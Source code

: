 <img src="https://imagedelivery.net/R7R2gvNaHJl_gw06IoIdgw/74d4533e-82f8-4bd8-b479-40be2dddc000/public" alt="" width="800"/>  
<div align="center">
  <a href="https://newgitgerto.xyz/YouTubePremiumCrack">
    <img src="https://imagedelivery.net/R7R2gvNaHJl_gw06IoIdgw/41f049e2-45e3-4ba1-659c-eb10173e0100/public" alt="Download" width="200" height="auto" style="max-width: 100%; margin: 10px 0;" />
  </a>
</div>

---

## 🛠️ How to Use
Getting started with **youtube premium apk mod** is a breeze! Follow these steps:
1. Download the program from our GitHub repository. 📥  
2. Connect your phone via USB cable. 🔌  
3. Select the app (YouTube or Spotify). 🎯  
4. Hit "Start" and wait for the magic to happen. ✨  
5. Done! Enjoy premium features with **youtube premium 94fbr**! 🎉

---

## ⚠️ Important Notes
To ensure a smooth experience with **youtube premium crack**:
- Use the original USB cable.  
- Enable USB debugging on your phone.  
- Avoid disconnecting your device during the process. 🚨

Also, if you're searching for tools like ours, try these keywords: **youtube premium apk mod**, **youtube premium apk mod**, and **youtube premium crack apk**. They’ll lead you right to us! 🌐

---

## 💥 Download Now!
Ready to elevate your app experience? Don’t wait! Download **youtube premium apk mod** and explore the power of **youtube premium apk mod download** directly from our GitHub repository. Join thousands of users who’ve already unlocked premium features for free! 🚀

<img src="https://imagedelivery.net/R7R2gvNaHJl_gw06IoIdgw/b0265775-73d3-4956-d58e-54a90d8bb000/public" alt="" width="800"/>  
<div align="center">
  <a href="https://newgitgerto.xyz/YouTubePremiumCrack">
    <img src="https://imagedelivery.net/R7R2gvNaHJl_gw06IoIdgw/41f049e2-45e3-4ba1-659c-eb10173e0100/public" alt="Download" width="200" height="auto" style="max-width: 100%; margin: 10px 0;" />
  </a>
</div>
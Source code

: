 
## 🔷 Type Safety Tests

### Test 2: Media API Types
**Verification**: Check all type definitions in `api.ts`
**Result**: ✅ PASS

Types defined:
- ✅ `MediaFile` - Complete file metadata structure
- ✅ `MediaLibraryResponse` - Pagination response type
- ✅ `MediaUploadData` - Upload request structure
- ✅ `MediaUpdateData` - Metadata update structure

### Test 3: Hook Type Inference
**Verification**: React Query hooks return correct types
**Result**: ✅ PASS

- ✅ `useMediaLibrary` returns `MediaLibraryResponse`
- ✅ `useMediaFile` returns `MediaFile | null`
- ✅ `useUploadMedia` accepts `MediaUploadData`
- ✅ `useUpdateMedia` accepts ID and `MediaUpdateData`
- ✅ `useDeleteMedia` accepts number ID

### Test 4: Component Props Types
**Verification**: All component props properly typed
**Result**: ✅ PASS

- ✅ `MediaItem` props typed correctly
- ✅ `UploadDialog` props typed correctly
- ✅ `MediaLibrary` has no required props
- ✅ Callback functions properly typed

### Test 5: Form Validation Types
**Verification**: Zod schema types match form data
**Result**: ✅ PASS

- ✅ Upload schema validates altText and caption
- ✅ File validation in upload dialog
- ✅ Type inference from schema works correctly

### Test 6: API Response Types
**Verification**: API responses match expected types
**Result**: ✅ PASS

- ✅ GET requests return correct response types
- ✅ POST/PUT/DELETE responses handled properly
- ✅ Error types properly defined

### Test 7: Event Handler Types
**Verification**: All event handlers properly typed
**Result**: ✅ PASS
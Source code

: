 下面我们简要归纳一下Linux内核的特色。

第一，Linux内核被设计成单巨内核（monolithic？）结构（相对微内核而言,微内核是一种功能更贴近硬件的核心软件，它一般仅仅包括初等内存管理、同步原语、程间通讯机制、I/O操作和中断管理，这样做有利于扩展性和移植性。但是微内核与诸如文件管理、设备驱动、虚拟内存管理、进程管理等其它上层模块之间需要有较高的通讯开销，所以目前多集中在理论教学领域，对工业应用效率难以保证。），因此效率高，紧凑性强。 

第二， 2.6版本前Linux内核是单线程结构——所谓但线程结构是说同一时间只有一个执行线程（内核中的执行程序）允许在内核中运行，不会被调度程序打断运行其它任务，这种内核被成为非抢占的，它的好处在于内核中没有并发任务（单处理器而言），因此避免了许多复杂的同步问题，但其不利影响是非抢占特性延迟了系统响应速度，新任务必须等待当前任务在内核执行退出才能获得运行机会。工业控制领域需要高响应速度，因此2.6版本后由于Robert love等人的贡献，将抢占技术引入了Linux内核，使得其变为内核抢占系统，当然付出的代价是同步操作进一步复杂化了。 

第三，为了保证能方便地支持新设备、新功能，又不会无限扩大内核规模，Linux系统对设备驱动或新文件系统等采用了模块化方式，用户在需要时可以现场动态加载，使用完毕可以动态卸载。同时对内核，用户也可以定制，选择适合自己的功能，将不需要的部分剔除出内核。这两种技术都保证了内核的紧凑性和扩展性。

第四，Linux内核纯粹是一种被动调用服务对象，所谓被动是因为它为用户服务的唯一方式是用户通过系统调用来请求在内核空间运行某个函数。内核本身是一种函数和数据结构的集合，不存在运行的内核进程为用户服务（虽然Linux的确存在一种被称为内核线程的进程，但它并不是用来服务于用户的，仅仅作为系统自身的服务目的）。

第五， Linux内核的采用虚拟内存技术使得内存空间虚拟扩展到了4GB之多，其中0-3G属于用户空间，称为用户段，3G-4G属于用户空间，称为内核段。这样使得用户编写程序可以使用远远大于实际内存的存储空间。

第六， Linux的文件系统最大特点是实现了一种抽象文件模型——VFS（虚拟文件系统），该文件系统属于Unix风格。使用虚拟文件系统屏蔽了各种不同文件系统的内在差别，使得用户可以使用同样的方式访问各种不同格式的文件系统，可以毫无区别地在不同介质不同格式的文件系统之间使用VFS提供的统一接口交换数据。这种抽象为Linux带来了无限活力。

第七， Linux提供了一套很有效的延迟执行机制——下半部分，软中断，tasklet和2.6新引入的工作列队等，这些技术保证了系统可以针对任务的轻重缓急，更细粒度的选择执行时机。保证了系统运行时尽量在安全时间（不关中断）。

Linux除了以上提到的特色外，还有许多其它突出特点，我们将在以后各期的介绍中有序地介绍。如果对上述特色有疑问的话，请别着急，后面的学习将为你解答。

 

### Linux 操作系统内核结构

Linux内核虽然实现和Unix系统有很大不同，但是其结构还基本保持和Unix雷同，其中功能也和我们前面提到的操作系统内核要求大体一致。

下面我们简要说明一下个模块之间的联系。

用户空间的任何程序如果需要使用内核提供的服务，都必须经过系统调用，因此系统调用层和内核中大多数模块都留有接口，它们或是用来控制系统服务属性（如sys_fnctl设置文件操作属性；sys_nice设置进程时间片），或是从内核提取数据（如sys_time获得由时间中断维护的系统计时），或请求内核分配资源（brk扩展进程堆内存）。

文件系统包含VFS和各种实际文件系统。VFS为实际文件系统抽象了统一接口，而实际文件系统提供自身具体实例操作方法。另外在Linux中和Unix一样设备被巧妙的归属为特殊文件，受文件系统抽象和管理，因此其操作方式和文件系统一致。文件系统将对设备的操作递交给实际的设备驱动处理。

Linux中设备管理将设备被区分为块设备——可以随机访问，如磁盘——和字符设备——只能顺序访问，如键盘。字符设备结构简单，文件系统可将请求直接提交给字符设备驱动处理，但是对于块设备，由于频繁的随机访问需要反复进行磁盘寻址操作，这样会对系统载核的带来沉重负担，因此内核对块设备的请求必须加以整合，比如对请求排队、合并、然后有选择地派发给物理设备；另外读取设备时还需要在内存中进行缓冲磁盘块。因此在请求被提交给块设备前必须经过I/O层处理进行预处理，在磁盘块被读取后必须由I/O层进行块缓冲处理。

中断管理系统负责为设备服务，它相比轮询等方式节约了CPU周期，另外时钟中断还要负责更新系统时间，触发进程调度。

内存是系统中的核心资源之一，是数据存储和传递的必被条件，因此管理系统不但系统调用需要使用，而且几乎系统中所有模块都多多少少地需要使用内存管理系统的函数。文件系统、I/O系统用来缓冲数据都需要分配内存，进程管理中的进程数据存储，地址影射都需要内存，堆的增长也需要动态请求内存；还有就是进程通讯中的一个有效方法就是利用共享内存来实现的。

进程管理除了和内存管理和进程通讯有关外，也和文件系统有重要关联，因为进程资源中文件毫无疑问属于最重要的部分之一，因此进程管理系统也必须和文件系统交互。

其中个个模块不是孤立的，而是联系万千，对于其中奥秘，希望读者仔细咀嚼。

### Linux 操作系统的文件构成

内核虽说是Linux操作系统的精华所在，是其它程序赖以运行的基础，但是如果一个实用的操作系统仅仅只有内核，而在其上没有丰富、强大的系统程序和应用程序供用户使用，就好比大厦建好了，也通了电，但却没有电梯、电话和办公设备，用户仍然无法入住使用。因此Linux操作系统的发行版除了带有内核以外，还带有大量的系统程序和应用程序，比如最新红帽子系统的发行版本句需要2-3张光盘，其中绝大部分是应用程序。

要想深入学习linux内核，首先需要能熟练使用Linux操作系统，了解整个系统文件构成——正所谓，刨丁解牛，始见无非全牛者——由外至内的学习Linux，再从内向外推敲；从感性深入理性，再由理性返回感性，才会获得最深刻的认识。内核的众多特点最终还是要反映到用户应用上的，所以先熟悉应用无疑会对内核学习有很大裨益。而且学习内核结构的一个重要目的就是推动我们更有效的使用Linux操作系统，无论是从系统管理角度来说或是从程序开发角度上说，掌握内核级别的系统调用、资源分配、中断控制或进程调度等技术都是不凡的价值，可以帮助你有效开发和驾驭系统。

* _EXERCISE DETAILS_:
The response should hold exactly the lines starting at the line with "- Enable USB debugging on your phone." and ending at the line with "## 💥 Download Now!", and no other line of the material above.

* _RESULT FOR THIS EXERCISE_:
- Enable USB debugging on your phone.  
- Avoid disconnecting your device during the process. 🚨

Also, if you're searching for tools like ours, try these keywords: **youtube premium apk mod**, **youtube premium apk mod**, and **youtube premium crack apk**. They’ll lead you right to us! 🌐

---

## 💥 Download Now!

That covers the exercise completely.